Aim of the exercise: Your task is to return all the entries below exactly, with every picture omitted.
======
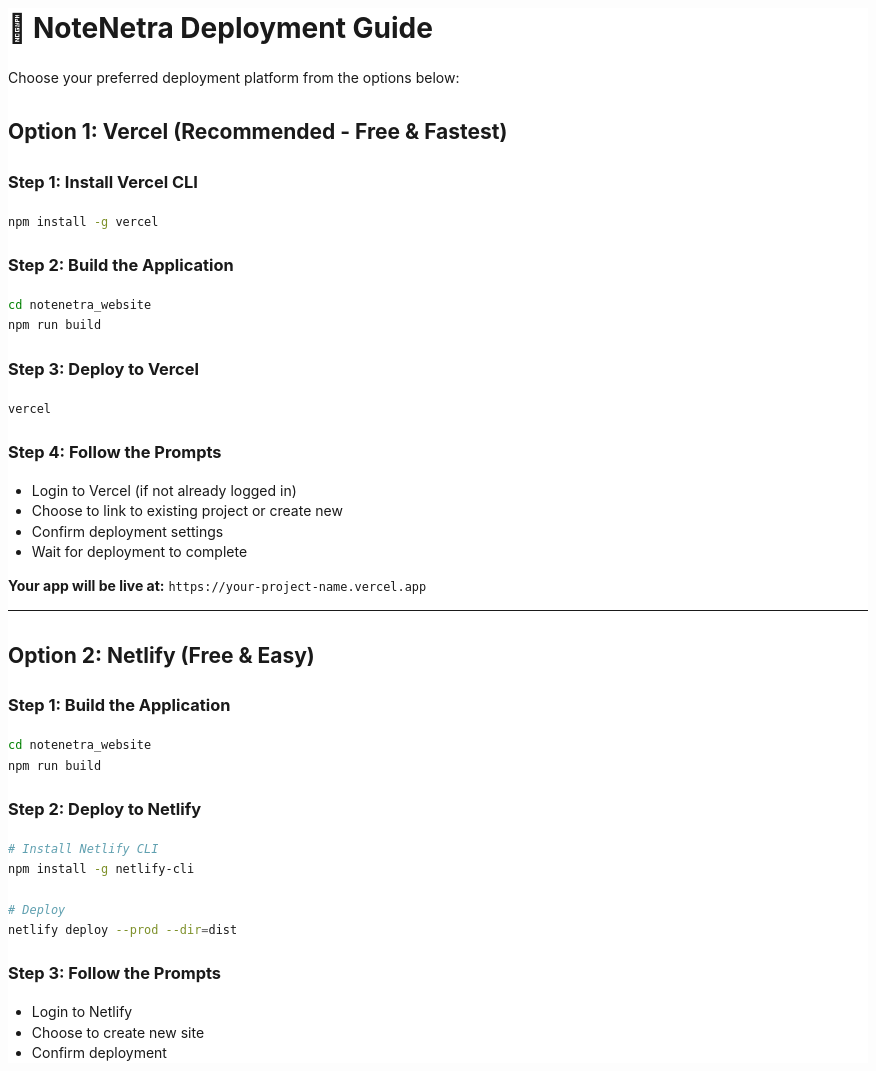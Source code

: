 # 🚀 NoteNetra Deployment Guide

Choose your preferred deployment platform from the options below:

## **Option 1: Vercel (Recommended - Free & Fastest)**

### **Step 1: Install Vercel CLI**
```bash
npm install -g vercel
```

### **Step 2: Build the Application**
```bash
cd notenetra_website
npm run build
```

### **Step 3: Deploy to Vercel**
```bash
vercel
```

### **Step 4: Follow the Prompts**
- Login to Vercel (if not already logged in)
- Choose to link to existing project or create new
- Confirm deployment settings
- Wait for deployment to complete

**Your app will be live at:** `https://your-project-name.vercel.app`

---

## **Option 2: Netlify (Free & Easy)**

### **Step 1: Build the Application**
```bash
cd notenetra_website
npm run build
```

### **Step 2: Deploy to Netlify**
```bash
# Install Netlify CLI
npm install -g netlify-cli

# Deploy
netlify deploy --prod --dir=dist
```

### **Step 3: Follow the Prompts**
- Login to Netlify
- Choose to create new site
- Confirm deployment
======
Answer section:
Source code

: # 🚀 NoteNetra Deployment Guide

Choose your preferred deployment platform from the options below:

## **Option 1: Vercel (Recommended - Free & Fastest)**

### **Step 1: Install Vercel CLI**
```bash
npm install -g vercel
```

### **Step 2: Build the Application**
```bash
cd notenetra_website
npm run build
```

### **Step 3: Deploy to Vercel**
```bash
vercel
```

### **Step 4: Follow the Prompts**
- Login to Vercel (if not already logged in)
- Choose to link to existing project or create new
- Confirm deployment settings
- Wait for deployment to complete

**Your app will be live at:** `https://your-project-name.vercel.app`

---

## **Option 2: Netlify (Free & Easy)**

### **Step 1: Build the Application**
```bash
cd notenetra_website
npm run build
```

### **Step 2: Deploy to Netlify**
```bash
# Install Netlify CLI
npm install -g netlify-cli

# Deploy
netlify deploy --prod --dir=dist
```

### **Step 3: Follow the Prompts**
- Login to Netlify
- Choose to create new site
- Confirm deployment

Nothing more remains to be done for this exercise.